Among Evangelical Protestants, there is universal concurrence on the core issues of the faith. The key aspects of our theology are well-expressed in the historic Lausanne Covenant, for example.
On secondary issues, disputes begin. The covenantal versus dispensational hermeneutic, eschatology, whether or not to drink alcohol, head-coverings for women, whether to have the pulpit in the center of the front platform or off to the side, the relationship of God’s sovereignty and human freedom, elder rule versus congregationalism — these and other points of departure are genuine and also vary in significance. Sadly they too often fragment what should be sweet fellowship.
However, people using sound expositional and exegetical principles can come honestly to different conclusions about these types of things. Why?
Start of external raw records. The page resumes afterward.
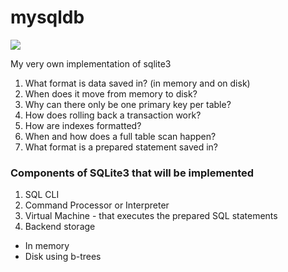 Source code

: # mysqldb

![](https://www.sqlite.org/images/arch2.gif)

My very own implementation of sqlite3

1. What format is data saved in? (in memory and on disk)
2. When does it move from memory to disk?
3. Why can there only be one primary key per table?
4. How does rolling back a transaction work?
5. How are indexes formatted?
6. When and how does a full table scan happen?
7. What format is a prepared statement saved in?

### Components of SQLite3 that will be implemented

1. SQL CLI
2. Command Processor or Interpreter
3. Virtual Machine - that executes the prepared SQL statements
4. Backend storage
  - In memory
  - Disk using b-trees
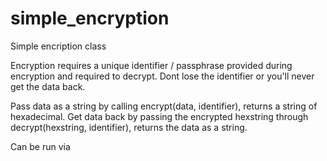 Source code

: # simple_encryption
Simple encription class

Encryption requires a unique identifier / passphrase provided during encryption and required to decrypt.
Dont lose the identifier or you'll never get the data back.

Pass data as a string by calling encrypt(data, identifier), returns a string of hexadecimal.
Get data back by passing the encrypted hexstring through decrypt(hexstring, identifier), returns the data as a string.

Can be run via 
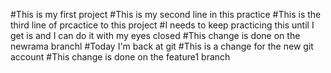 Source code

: #This is my first project
#This is my second line in this practice
#This is the third line of prcactice to this project
#I needs to keep practicing this until I get is and I can do it with my eyes closed
#This change is done on the newrama branchl
#Today I'm back at git
#This is a change for the new git account
#This change is done on the feature1 branch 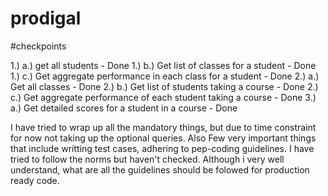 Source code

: # prodigal

#checkpoints

1.) a.) get all students -  Done
1.) b.) Get list of classes for a student - Done
1.) c.) Get aggregate performance in each class for a student - Done
2.) a.) Get all classes - Done
2.) b.) Get list of students taking a course - Done
2.) c.) Get aggregate performance of each student taking a course - Done
3.) a.) Get detailed scores for a student in a course - Done


I have tried to wrap up all the mandatory things, but due to time constraint for now not taking up the optional queries.
Also Few very important things that include writting test cases, adhering to pep-coding guidelines. I have tried to follow the norms but haven't checked. Although i very well understand,
what are all the guidelines should be folowed for production ready code.

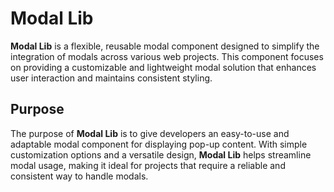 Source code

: # Modal Lib

**Modal Lib** is a flexible, reusable modal component designed to simplify the integration of modals across various web projects. This component focuses on providing a customizable and lightweight modal solution that enhances user interaction and maintains consistent styling.

## Purpose

The purpose of **Modal Lib** is to give developers an easy-to-use and adaptable modal component for displaying pop-up content. With simple customization options and a versatile design, **Modal Lib** helps streamline modal usage, making it ideal for projects that require a reliable and consistent way to handle modals. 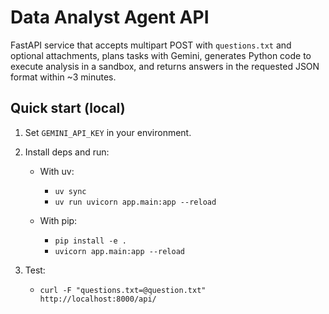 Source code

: Data Analyst Agent API
======================

FastAPI service that accepts multipart POST with `questions.txt` and optional attachments, plans tasks with Gemini, generates Python code to execute analysis in a sandbox, and returns answers in the requested JSON format within ~3 minutes.

Quick start (local)
-------------------
1. Set `GEMINI_API_KEY` in your environment.
2. Install deps and run:

	 - With uv:
		 - `uv sync`
		 - `uv run uvicorn app.main:app --reload`

	 - With pip:
		 - `pip install -e .`
		 - `uvicorn app.main:app --reload`

3. Test:
	 - `curl -F "questions.txt=@question.txt" http://localhost:8000/api/`



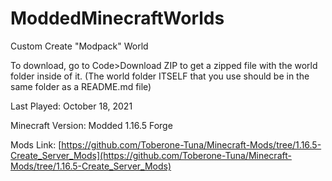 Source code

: # ModdedMinecraftWorlds

Custom Create "Modpack" World

To download, go to Code>Download ZIP to get a zipped file with the world folder inside of it. (The world folder ITSELF that you use should be in the same folder as a README.md file)

Last Played: October 18, 2021

Minecraft Version: Modded 1.16.5 Forge

Mods Link: [https://github.com/Toberone-Tuna/Minecraft-Mods/tree/1.16.5-Create_Server_Mods](https://github.com/Toberone-Tuna/Minecraft-Mods/tree/1.16.5-Create_Server_Mods)
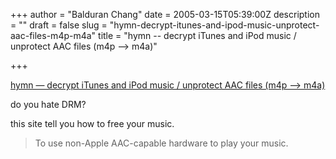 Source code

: +++
author = "Balduran Chang"
date = 2005-03-15T05:39:00Z
description = ""
draft = false
slug = "hymn-decrypt-itunes-and-ipod-music-unprotect-aac-files-m4p-m4a"
title = "hymn -- decrypt iTunes and iPod music / unprotect AAC files (m4p --> m4a)"

+++


[hymn — decrypt iTunes and iPod music / unprotect AAC files (m4p –> m4a)](http://hymn-project.org/)

do you hate DRM?  
  
this site tell you how to free your music.

> To use non-Apple AAC-capable hardware to play your music.

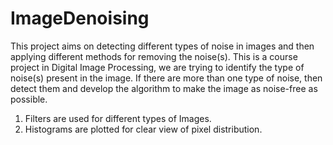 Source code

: # ImageDenoising
This project aims on detecting different types of noise in images and then applying different methods for removing the noise(s).
This is a course project in Digital Image Processing, we are trying to identify the type of noise(s) present in the image.
If there are more than one type of noise, then detect them and develop the algorithm to make the image as noise-free as possible.
1. Filters are used for different types of Images.
2. Histograms are plotted for clear view of pixel distribution.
Because the Word of God is not like the manual in the glove box of your car: It does not give precise definitions to everything about which it speaks.
This is why Paul told Timothy, “Be diligent to present yourself approved to God as a workman who does not need to be ashamed, accurately handling the word of truth” (II Timothy 2:15). God wants us to know Him, which means we interact continuously with His living and powerful Word (Hebrews 4:12). You don’t get to know someone simply by reading about his favorite foods or preferences for vacation spots. You spend time with him, learning the patterns of his thought, his non-verbal behaviors, the kind of jokes he enjoys, and so forth.
So, we get to know the One Who is both Lord of the universe and of the recesses of the heart by studying His Word, the vibrancy of which allows for genuine relationship with Him. An honest study of that Word will lead to submission to its essential theological truths and clear moral teachings and should, among believers, provoke humility concerning non-essentials.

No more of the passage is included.